そもそも軽自動車は、車体の形状がどれも似通っている為、色以外はほぼ同じに見えてしまうという困った特徴がある。
ただでさえ車で溢れ返っている都内の道路で、似たような軽自動車のナンバー全てをチェックするなど、余りにも非現実的な作業である事は確かだ。
——まぁ…だからこそ奴等は、俺達を誘い出そうと必死なのだろうが…奴等だってそろそろ気付く頃合いだ…離れていても尾行可能な俺達が、危険を冒してまで再び接近する理由など存在しない事に…その当たり前に気付いた時、果たして奴等はどう動くのか…
源田は今、刑事の基本に立ち返ろうとしていた。即ち、自分が犯人の立場ならどう動くかを考える事で、敵の次の行動を予測しようと試みたのだ。

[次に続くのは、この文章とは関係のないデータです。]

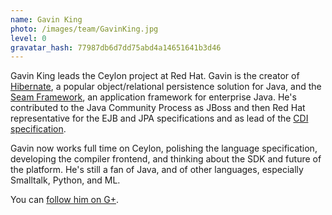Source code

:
 ```yaml
---
name: Gavin King
photo: /images/team/GavinKing.jpg
level: 0
gravatar_hash: 77987db6d7dd75abd4a14651641b3d46
---
```

Gavin King leads the Ceylon project at Red Hat. Gavin is the creator of 
[Hibernate](http://hibernate.org), a popular object/relational persistence 
solution for Java, and the [Seam Framework](http://seamframework.org), an 
application framework for enterprise Java. He's contributed to the Java 
Community Process as JBoss and then Red Hat representative for the EJB and 
JPA specifications and as lead of the 
[CDI specification](http://jcp.org/en/jsr/detail?id=299).

Gavin now works full time on Ceylon, polishing the language specification,
developing the compiler frontend, and thinking about the SDK and future of
the platform. He's still a fan of Java, and of other languages, especially 
Smalltalk, Python, and ML.

You can [follow him on G+](https://profiles.google.com/gavin.king).
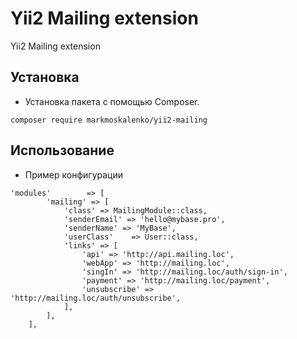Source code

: Yii2 Mailing extension
======================
Yii2 Mailing extension

Установка
------------------
* Установка пакета с помощью Composer.
```
composer require markmoskalenko/yii2-mailing
```

Использование
------------------
* Пример конфигурации
```
'modules'        => [
        'mailing' => [
            'class' => MailingModule::class,
            'senderEmail' => 'hello@mybase.pro',
            'senderName' => 'MyBase',
            'userClass'    => User::class,
            'links' => [
                'api' => 'http://api.mailing.loc',
                'webApp' => 'http://mailing.loc',
                'singIn' => 'http://mailing.loc/auth/sign-in',
                'payment' => 'http://mailing.loc/payment',
                'unsubscribe' => 'http://mailing.loc/auth/unsubscribe',
            ],
        ],
    ],
```

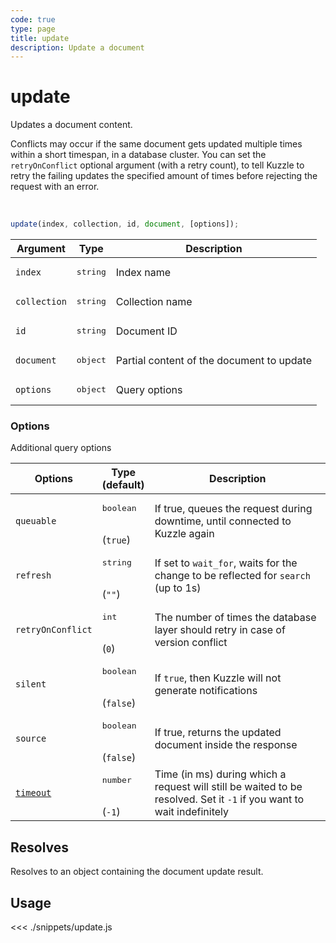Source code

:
 ```yaml
---
code: true
type: page
title: update
description: Update a document
---
```


# update

Updates a document content.

Conflicts may occur if the same document gets updated multiple times within a short timespan, in a database cluster.
You can set the `retryOnConflict` optional argument (with a retry count), to tell Kuzzle to retry the failing updates the specified amount of times before rejecting the request with an error.

<br/>

```js
update(index, collection, id, document, [options]);
```

| Argument     | Type              | Description                               |
| ------------ | ----------------- | ----------------------------------------- |
| `index`      | <pre>string</pre> | Index name                                |
| `collection` | <pre>string</pre> | Collection name                           |
| `id`         | <pre>string</pre> | Document ID                               |
| `document`   | <pre>object</pre> | Partial content of the document to update |
| `options`    | <pre>object</pre> | Query options                             |

### Options

Additional query options

| Options           | Type<br/>(default)               | Description                                                                                                           |
| ----------------- | -------------------------------- | --------------------------------------------------------------------------------------------------------------------- |
| `queuable`        | <pre>boolean</pre><br/>(`true`)  | If true, queues the request during downtime, until connected to Kuzzle again                                          |
| `refresh`         | <pre>string</pre><br/>(`""`)     | If set to `wait_for`, waits for the change to be reflected for `search` (up to 1s)                                    |
| `retryOnConflict` | <pre>int</pre><br/>(`0`)         | The number of times the database layer should retry in case of version conflict                                       |
| `silent`          | <pre>boolean</pre><br/>(`false`) | If `true`, then Kuzzle will not generate notifications <SinceBadge version="7.5.3"/>                                  |
| `source`          | <pre>boolean</pre><br/>(`false`) | If true, returns the updated document inside the response                                                             |
| [`timeout`](/sdk/7/core-classes/kuzzle/query#timeout)         | <pre>number</pre><br/>(`-1`)     | Time (in ms) during which a request will still be waited to be resolved. Set it `-1` if you want to wait indefinitely |

## Resolves

Resolves to an object containing the document update result.

## Usage

<<< ./snippets/update.js
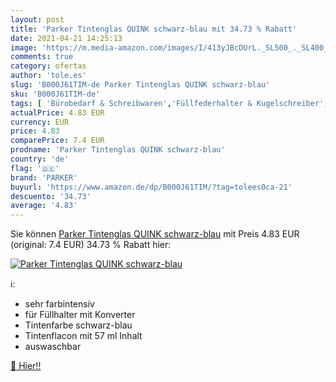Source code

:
 ```yaml
---
layout: post
title: 'Parker Tintenglas QUINK schwarz-blau mit 34.73 % Rabatt'
date: 2021-04-21 14:25:13
image: 'https://m.media-amazon.com/images/I/413yJBcDUrL._SL500_._SL400_.jpg'
comments: true
category: ofertas
author: 'tole.es'
slug: 'B000J61TIM-de Parker Tintenglas QUINK schwarz-blau'
sku: 'B000J61TIM-de'
tags: [ 'Bürobedarf & Schreibwaren','Füllfederhalter & Kugelschreiber','Schreibwaren','Tintenfässer für traditionelle Füllhalter & Federn','parker', ]
actualPrice: 4.83 EUR
currency: EUR
price: 4.83
comparePrice: 7.4 EUR
prodname: 'Parker Tintenglas QUINK schwarz-blau'
country: 'de'
flag: '🇩🇪'
brand: 'PARKER'
buyurl: 'https://www.amazon.de/dp/B000J61TIM/?tag=tolees0ca-21'
descuento: '34.73'
average: '4.83'
---
```


Sie können [Parker Tintenglas QUINK schwarz-blau](https://www.amazon.de/dp/B000J61TIM/?tag=tolees0ca-21) mit Preis 4.83 EUR (original: 7.4 EUR) 34.73 % Rabatt hier:

[![Parker Tintenglas QUINK schwarz-blau](https://m.media-amazon.com/images/I/413yJBcDUrL._SL500_._SL400_.jpg)](https://www.amazon.de/dp/B000J61TIM/?tag=tolees0ca-21)

ℹ️:

- sehr farbintensiv
- für Füllhalter mit Konverter
- Tintenfarbe schwarz-blau
- Tintenflacon mit 57 ml Inhalt
- auswaschbar

[🛒 Hier!!](https://www.amazon.de/dp/B000J61TIM/?tag=tolees0ca-21)
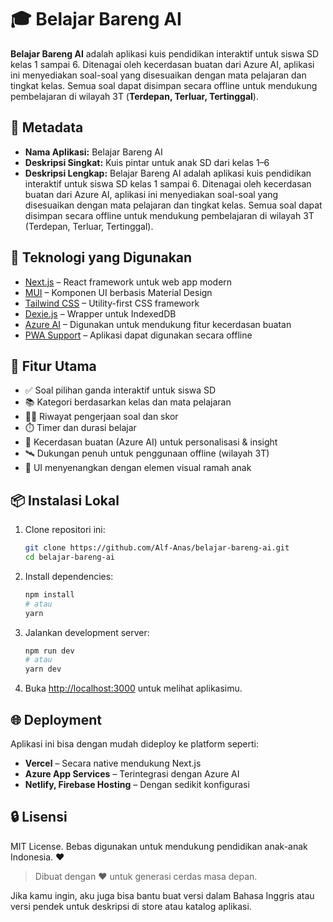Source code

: # 🎓 Belajar Bareng AI

**Belajar Bareng AI** adalah aplikasi kuis pendidikan interaktif untuk siswa SD kelas 1 sampai 6. Ditenagai oleh kecerdasan buatan dari Azure AI, aplikasi ini menyediakan soal-soal yang disesuaikan dengan mata pelajaran dan tingkat kelas. Semua soal dapat disimpan secara offline untuk mendukung pembelajaran di wilayah 3T (**Terdepan, Terluar, Tertinggal**).

## 📌 Metadata

-   **Nama Aplikasi:** Belajar Bareng AI
-   **Deskripsi Singkat:** Kuis pintar untuk anak SD dari kelas 1–6
-   **Deskripsi Lengkap:** Belajar Bareng AI adalah aplikasi kuis pendidikan interaktif untuk siswa SD kelas 1 sampai 6. Ditenagai oleh kecerdasan buatan dari Azure AI, aplikasi ini menyediakan soal-soal yang disesuaikan dengan mata pelajaran dan tingkat kelas. Semua soal dapat disimpan secara offline untuk mendukung pembelajaran di wilayah 3T (Terdepan, Terluar, Tertinggal).

## 🚀 Teknologi yang Digunakan

-   [Next.js](https://nextjs.org/) – React framework untuk web app modern
-   [MUI](https://mui.com/) – Komponen UI berbasis Material Design
-   [Tailwind CSS](https://tailwindcss.com/) – Utility-first CSS framework
-   [Dexie.js](https://dexie.org/) – Wrapper untuk IndexedDB
-   [Azure AI](https://azure.microsoft.com/en-us/products/cognitive-services/) – Digunakan untuk mendukung fitur kecerdasan buatan
-   [PWA Support](https://developer.mozilla.org/en-US/docs/Web/Progressive_web_apps) – Aplikasi dapat digunakan secara offline

## 🎯 Fitur Utama

-   ✅ Soal pilihan ganda interaktif untuk siswa SD
-   📚 Kategori berdasarkan kelas dan mata pelajaran
-   🧑‍🎓 Riwayat pengerjaan soal dan skor
-   ⏱️ Timer dan durasi belajar
-   🧠 Kecerdasan buatan (Azure AI) untuk personalisasi & insight
-   🛰️ Dukungan penuh untuk penggunaan offline (wilayah 3T)
-   📱 UI menyenangkan dengan elemen visual ramah anak

## 📦 Instalasi Lokal

1. Clone repositori ini:

    ```bash
    git clone https://github.com/Alf-Anas/belajar-bareng-ai.git
    cd belajar-bareng-ai
    ```

2. Install dependencies:

    ```bash
    npm install
    # atau
    yarn
    ```

3. Jalankan development server:

    ```bash
    npm run dev
    # atau
    yarn dev
    ```

4. Buka [http://localhost:3000](http://localhost:3000) untuk melihat aplikasimu.

## 🌐 Deployment

Aplikasi ini bisa dengan mudah dideploy ke platform seperti:

-   **Vercel** – Secara native mendukung Next.js
-   **Azure App Services** – Terintegrasi dengan Azure AI
-   **Netlify, Firebase Hosting** – Dengan sedikit konfigurasi

## 🔒 Lisensi

MIT License. Bebas digunakan untuk mendukung pendidikan anak-anak Indonesia. ❤️

> Dibuat dengan ❤️ untuk generasi cerdas masa depan.

Jika kamu ingin, aku juga bisa bantu buat versi dalam Bahasa Inggris atau versi pendek untuk deskripsi di store atau katalog aplikasi.
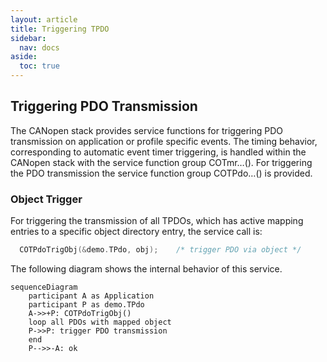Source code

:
 ```yaml
---
layout: article
title: Triggering TPDO
sidebar:
  nav: docs
aside:
  toc: true
---
```


## Triggering PDO Transmission

The CANopen stack provides service functions for triggering PDO transmission on application or profile specific events. The timing behavior, corresponding to automatic event timer triggering, is handled within the CANopen stack with the service function group COTmr…(). For triggering the PDO transmission the service function group COTPdo…() is provided.


### Object Trigger

For triggering the transmission of all TPDOs, which has active mapping entries to a specific object directory entry, the service call is:

```c
  COTPdoTrigObj(&demo.TPdo, obj);    /* trigger PDO via object */
```

The following diagram shows the internal behavior of this service.

```mermaid
sequenceDiagram
    participant A as Application
    participant P as demo.TPdo
    A->>+P: COTPdoTrigObj()
    loop all PDOs with mapped object
    P->>P: trigger PDO transmission
    end
    P-->>-A: ok
```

——発信機も無しに自分達を尾けて来る謎の軽自動車…時間差を置いて追尾可能な厄介な敵を確実に始末するには、自分達が通った道に仲間を待ち伏せるのが最も手っ取り早い…一般道では駄目だ…車の数が多すぎる上に、同じ方向に向かうルートが複数存在する可能性が高く、敵が必ずしも同じ道を通るとは限らない…となれば、残る方法は一つ…
地図帳を眺める源田の目に、ふと懸念の色が浮かぶ。迷走にも似た敵の動きが、ある準備が整うまでの時間稼ぎに過ぎない…そんな気がしたのだ。
それを裏付けるかのようなタイミングで、少年が声を掛けて来た。